Giderken, “Seyir terası” denen yerden eski kentin fotoğrafını çekiyoruz. Ancak
kalenin tam karşısında, fotoğrafın en iyi çekileceği yerde “Askeri bölge, girilmez” yazıyor.
Kasımiye Medresesi, bu topraklara damgasını vuran ve hala adı pek
çok noktada anılan Artukoğulları tarafından
yapılmış. Medrese inşaatı Moğol saldırıları döneminde yıkılmış. İnşaatı tamamlama
Akkoyunlu hükümdarı Kasım Bir Cihangir’e nasip olmuş ve
1502’de tamamlanabilmiş.
Medrese, o
dönemin üniversitesi.

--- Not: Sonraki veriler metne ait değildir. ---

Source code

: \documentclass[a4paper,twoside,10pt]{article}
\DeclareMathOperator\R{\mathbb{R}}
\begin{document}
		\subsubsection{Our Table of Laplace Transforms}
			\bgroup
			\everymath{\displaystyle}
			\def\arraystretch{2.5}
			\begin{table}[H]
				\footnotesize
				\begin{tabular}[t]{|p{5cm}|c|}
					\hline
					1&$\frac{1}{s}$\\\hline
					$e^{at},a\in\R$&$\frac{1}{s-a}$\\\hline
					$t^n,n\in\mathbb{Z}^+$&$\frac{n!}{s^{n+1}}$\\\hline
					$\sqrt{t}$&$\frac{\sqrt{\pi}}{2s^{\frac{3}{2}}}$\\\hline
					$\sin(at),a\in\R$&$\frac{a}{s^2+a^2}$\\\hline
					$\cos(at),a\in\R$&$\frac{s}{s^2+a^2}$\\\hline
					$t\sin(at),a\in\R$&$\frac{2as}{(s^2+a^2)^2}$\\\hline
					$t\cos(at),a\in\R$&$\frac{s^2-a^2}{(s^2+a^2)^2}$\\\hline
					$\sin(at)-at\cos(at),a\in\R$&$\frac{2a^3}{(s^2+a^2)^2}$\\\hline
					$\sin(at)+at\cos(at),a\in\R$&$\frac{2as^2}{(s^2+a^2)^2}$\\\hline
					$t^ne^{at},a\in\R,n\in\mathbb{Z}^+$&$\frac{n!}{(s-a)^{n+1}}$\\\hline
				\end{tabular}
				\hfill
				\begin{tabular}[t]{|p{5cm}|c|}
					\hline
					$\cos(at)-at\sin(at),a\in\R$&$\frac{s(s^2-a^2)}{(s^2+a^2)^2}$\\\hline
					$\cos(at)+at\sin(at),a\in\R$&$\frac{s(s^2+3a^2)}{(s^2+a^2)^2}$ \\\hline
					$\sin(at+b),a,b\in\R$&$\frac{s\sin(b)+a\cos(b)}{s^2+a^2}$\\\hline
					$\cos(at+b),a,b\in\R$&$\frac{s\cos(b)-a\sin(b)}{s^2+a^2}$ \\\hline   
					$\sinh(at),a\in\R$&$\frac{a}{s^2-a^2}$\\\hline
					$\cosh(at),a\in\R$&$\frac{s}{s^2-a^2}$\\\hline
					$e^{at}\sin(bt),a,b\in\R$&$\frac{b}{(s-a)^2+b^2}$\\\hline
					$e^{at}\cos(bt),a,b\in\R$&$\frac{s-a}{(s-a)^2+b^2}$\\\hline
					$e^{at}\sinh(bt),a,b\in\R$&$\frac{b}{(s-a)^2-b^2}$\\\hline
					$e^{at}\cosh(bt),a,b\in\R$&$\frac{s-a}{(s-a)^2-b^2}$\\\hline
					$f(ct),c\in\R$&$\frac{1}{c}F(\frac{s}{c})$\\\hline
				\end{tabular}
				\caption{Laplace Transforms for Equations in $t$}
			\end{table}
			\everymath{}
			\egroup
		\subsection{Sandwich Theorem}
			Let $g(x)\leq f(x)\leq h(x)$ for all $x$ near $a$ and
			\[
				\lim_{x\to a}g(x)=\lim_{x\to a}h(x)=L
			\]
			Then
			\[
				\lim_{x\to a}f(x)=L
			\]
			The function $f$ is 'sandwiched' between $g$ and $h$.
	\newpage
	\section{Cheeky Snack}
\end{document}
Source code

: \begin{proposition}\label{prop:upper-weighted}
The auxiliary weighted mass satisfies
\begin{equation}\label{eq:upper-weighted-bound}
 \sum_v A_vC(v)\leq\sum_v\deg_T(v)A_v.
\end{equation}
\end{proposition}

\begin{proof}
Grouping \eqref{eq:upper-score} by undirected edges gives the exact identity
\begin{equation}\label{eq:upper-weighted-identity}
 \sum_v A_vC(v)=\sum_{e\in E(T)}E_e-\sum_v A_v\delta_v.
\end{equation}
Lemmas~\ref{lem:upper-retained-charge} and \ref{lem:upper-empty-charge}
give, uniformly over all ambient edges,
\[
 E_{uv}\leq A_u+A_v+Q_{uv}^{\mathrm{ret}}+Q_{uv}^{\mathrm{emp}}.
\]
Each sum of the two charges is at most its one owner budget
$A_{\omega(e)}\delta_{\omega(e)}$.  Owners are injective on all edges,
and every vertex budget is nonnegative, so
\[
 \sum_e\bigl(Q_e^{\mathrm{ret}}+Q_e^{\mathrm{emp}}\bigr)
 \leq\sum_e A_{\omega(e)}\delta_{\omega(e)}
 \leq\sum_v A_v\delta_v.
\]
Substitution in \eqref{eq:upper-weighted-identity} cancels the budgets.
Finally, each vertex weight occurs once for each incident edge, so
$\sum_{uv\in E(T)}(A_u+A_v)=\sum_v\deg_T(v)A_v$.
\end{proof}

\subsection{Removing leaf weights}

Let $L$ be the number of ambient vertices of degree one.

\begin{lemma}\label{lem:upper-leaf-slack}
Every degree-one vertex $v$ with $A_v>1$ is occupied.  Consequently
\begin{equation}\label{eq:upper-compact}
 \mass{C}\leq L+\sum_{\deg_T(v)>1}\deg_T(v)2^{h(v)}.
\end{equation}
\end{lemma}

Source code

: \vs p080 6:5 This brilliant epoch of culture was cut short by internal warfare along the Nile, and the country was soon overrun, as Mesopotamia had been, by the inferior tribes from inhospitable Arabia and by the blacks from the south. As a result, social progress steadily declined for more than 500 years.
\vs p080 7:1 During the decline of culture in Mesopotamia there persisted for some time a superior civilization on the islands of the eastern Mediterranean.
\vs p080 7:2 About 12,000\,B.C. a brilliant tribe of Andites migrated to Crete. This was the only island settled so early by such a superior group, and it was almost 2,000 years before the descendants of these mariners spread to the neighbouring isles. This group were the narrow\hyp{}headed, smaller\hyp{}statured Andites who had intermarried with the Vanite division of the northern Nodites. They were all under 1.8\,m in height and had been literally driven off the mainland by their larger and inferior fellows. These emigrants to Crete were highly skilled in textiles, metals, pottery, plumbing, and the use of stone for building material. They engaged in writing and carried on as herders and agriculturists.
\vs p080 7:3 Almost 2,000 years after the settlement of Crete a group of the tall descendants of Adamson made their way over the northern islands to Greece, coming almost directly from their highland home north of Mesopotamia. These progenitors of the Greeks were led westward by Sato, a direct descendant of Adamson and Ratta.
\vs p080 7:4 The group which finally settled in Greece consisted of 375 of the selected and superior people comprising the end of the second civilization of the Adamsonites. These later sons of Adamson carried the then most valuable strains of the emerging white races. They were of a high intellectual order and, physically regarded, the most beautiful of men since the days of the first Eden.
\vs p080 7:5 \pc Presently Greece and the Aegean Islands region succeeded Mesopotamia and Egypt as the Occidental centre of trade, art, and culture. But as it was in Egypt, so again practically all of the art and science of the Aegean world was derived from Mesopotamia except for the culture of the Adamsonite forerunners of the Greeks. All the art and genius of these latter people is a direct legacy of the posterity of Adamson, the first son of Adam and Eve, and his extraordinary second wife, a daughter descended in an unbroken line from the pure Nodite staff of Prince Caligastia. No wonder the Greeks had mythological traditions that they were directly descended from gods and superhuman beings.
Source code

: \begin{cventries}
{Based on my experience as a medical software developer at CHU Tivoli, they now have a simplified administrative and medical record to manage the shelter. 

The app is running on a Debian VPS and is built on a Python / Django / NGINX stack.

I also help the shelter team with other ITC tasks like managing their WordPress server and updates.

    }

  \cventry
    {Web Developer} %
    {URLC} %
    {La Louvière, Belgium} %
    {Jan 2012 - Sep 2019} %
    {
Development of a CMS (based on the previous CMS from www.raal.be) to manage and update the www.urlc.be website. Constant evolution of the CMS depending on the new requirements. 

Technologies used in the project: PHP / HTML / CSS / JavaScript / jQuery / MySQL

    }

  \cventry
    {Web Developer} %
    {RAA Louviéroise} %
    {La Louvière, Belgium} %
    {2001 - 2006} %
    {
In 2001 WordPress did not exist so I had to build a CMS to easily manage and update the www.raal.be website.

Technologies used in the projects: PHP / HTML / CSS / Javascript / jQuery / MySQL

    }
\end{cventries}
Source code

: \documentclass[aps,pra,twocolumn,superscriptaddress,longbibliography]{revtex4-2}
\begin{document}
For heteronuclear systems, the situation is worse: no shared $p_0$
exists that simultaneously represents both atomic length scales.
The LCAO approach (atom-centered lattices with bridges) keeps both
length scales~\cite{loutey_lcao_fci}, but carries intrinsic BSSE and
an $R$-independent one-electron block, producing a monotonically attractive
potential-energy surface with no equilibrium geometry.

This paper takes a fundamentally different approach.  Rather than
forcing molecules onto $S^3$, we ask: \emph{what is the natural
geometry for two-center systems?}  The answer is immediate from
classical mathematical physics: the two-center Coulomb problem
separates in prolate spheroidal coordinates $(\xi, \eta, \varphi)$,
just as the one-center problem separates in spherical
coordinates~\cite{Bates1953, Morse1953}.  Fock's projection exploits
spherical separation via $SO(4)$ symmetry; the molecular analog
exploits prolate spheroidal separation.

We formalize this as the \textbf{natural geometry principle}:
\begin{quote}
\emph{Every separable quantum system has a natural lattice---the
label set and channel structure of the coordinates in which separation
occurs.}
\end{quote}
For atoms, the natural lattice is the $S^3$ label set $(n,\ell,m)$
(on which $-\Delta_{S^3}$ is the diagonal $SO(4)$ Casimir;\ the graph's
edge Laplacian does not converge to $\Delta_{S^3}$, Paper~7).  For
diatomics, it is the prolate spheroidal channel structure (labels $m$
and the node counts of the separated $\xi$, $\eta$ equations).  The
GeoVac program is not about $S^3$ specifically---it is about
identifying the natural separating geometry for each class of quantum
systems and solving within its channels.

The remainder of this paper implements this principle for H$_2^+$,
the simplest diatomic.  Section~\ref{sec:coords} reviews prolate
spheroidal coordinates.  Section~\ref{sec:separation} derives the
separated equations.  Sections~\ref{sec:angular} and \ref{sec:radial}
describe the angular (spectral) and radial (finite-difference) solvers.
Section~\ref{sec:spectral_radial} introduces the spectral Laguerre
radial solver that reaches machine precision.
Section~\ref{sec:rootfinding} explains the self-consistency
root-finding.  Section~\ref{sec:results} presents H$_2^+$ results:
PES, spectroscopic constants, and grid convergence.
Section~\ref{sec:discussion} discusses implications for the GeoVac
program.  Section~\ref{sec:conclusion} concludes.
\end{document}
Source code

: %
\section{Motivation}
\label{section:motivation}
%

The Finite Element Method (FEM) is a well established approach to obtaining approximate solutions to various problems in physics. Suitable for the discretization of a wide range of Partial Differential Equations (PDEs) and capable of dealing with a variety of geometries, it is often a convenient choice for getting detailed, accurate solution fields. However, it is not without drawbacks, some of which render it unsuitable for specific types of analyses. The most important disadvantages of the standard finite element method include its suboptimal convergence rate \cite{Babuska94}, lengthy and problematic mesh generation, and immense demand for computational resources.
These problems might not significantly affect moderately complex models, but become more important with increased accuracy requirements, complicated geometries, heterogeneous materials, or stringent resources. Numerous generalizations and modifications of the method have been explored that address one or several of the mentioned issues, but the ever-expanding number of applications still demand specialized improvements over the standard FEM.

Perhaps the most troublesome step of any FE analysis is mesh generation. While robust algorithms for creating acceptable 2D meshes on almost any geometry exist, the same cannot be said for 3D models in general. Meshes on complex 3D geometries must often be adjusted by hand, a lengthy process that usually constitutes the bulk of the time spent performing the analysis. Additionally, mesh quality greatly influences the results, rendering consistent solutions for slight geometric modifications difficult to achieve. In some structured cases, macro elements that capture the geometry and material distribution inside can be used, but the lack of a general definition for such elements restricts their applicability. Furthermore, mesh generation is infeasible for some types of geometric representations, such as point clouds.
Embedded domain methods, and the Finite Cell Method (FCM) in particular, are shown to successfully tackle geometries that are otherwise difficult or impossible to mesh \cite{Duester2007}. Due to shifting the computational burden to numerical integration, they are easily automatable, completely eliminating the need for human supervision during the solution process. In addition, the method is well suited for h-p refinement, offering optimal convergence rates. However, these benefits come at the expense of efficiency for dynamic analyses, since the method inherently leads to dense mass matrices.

Eczacılık diyebileceğimiz alanda, bu medresede çağın en
önemli ilerlemeleri kaydedilmiş. Fen alanında örneğin robotik bilimin kurucusu
olarak bilinen El Cezeri buradan çıkmış. Güneş saati, su ile çalışan guguk
saati burada icat edilmiş.
Ama anlaşılan
buranın tanıtımı için bunların hiç birisi modacı Cemil İpekçi’nin verdiği defile kadar etkili olmamış!
Medrese binası
bölgeye hakim bir yerde.
Uzakta, ufuk
çizgisinde Suriye görünüyor.
Önümüzde dümdüz
ova.
İçeride su
sebili, eyvan, küçük havuz var. Rivayete göre buralarda gece yıldızların suya
düşen yansımaları üzerinden araştırmalar yapılmış.
Yine rivayete
göre, burayı yaptıran aile birbirine düşüyor ve buraya adını veren Kasım
sultan, ailesi tarafından öldürülüyor. Duvardaki kırmızı lekelerin onun kanı
olduğuna inanılıyor.
Buradaki Akkoyunluların
İslam öğretisinde ilginç bir nokta dikkatimi çekti: “Topraktan geldik toprağa gideceğiz, kişi ne
kadar günahkâr olursa olsun, cezasını çekip cennete gider.”
“Cehennemde cayır
cayır yanacaksınız” diyen imamlarımızın bunu nasıl yorumlayacağını merak ediyorum!
CİHANGİRBEY
ZAVİYESİ
Atatürk’ün tekke
ve zaviyeleri kapattığını öğrenmiştik. Hayli tekke görmüştüm, ama hiç zaviye
görmemiştim. Gördüğüm ilk zaviye, bu medresenin yanındaki Cihangirbey Zaviyesi oldu. Gayet bakımlı duruyor. Önünde mezarlık
var. Kapısı kapalı, girmedik. Bu zaviye de medresenin yapıldığı yıllarda yine
Akkoyunlular tarafından yapılmış. Ama zaviyede ne yapılır, nasıl bir yerdir,
bilgi sahibi olamadım.
DAYRULZAFARAN
MANASTIRI
Mardin’de 11
kilise var. Ancak bunlardan sadece birisinde ibadet yapılıyormuş.
Mardin’de islama
ait medreseden sonra kilise ve manastırları geziyoruz. Rehberimiz bize Kırklar Kilisesi hakkında bilgi
veriyor. Sabah, öğle, akşam günde üç kez çan çalıyor, içeride Suryanice dualar ediliyormuş.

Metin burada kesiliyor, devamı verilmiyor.